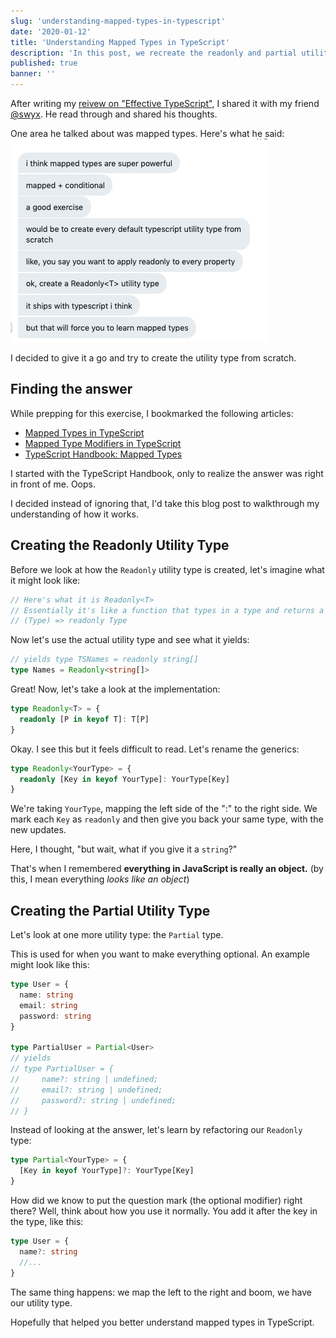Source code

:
 ```yaml
---
slug: 'understanding-mapped-types-in-typescript'
date: '2020-01-12'
title: 'Understanding Mapped Types in TypeScript'
description: 'In this post, we recreate the readonly and partial utility types to understand mapped types.'
published: true
banner: ''
---
```


After writing my [reivew on "Effective TypeScript"](book-review-effective-typescript), I shared it with my friend [@swyx](https://twitter.com/swyx). He read through and shared his thoughts.

One area he talked about was mapped types. Here's what he said:
![Screenshot of Twitter DM between me and swyx.](./swyx-message.png)

I decided to give it a go and try to create the utility type from scratch.

## Finding the answer

While prepping for this exercise, I bookmarked the following articles:

- [Mapped Types in TypeScript](https://mariusschulz.com/blog/mapped-types-in-typescript)
- [Mapped Type Modifiers in TypeScript](https://mariusschulz.com/blog/mapped-type-modifiers-in-typescript)
- [TypeScript Handbook: Mapped Types](https://www.typescriptlang.org/docs/handbook/advanced-types.html#mapped-types)

I started with the TypeScript Handbook, only to realize the answer was right in front of me. Oops.

I decided instead of ignoring that, I'd take this blog post to walkthrough my understanding of how it works.

## Creating the Readonly Utility Type

Before we look at how the `Readonly` utility type is created, let's imagine what it might look like:

```javascript
// Here's what it is Readonly<T>
// Essentially it's like a function that types in a type and returns a modified type
// (Type) => readonly Type
```

Now let's use the actual utility type and see what it yields:

```typescript
// yields type TSNames = readonly string[]
type Names = Readonly<string[]>
```

Great! Now, let's take a look at the implementation:

```typescript
type Readonly<T> = {
  readonly [P in keyof T]: T[P]
}
```

Okay. I see this but it feels difficult to read. Let's rename the generics:

```typescript
type Readonly<YourType> = {
  readonly [Key in keyof YourType]: YourType[Key]
}
```

We're taking `YourType`, mapping the left side of the ":" to the right side. We mark each `Key` as `readonly` and then give you back your same type, with the new updates.

Here, I thought, "but wait, what if you give it a `string`?"

That's when I remembered **everything in JavaScript is really an object.** (by this, I mean everything _looks like an object_)

## Creating the Partial Utility Type

Let's look at one more utility type: the `Partial` type.

This is used for when you want to make everything optional. An example might look like this:

```typescript
type User = {
  name: string
  email: string
  password: string
}

type PartialUser = Partial<User>
// yields
// type PartialUser = {
//     name?: string | undefined;
//     email?: string | undefined;
//     password?: string | undefined;
// }
```

Instead of looking at the answer, let's learn by refactoring our `Readonly` type:

```typescript
type Partial<YourType> = {
  [Key in keyof YourType]?: YourType[Key]
}
```

How did we know to put the question mark (the optional modifier) right there? Well, think about how you use it normally. You add it after the key in the type, like this:

```typescript
type User = {
  name?: string
  //...
}
```

The same thing happens: we map the left to the right and boom, we have our utility type.

Hopefully that helped you better understand mapped types in TypeScript.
++++++++++++++++++++
:: What to work on ::
Read through the entries above, and wherever a line holds the string "right", copy it.

:: Task solution ::
I started with the TypeScript Handbook, only to realize the answer was right in front of me. Oops.
We're taking `YourType`, mapping the left side of the ":" to the right side. We mark each `Key` as `readonly` and then give you back your same type, with the new updates.
How did we know to put the question mark (the optional modifier) right there? Well, think about how you use it normally. You add it after the key in the type, like this:
The same thing happens: we map the left to the right and boom, we have our utility type.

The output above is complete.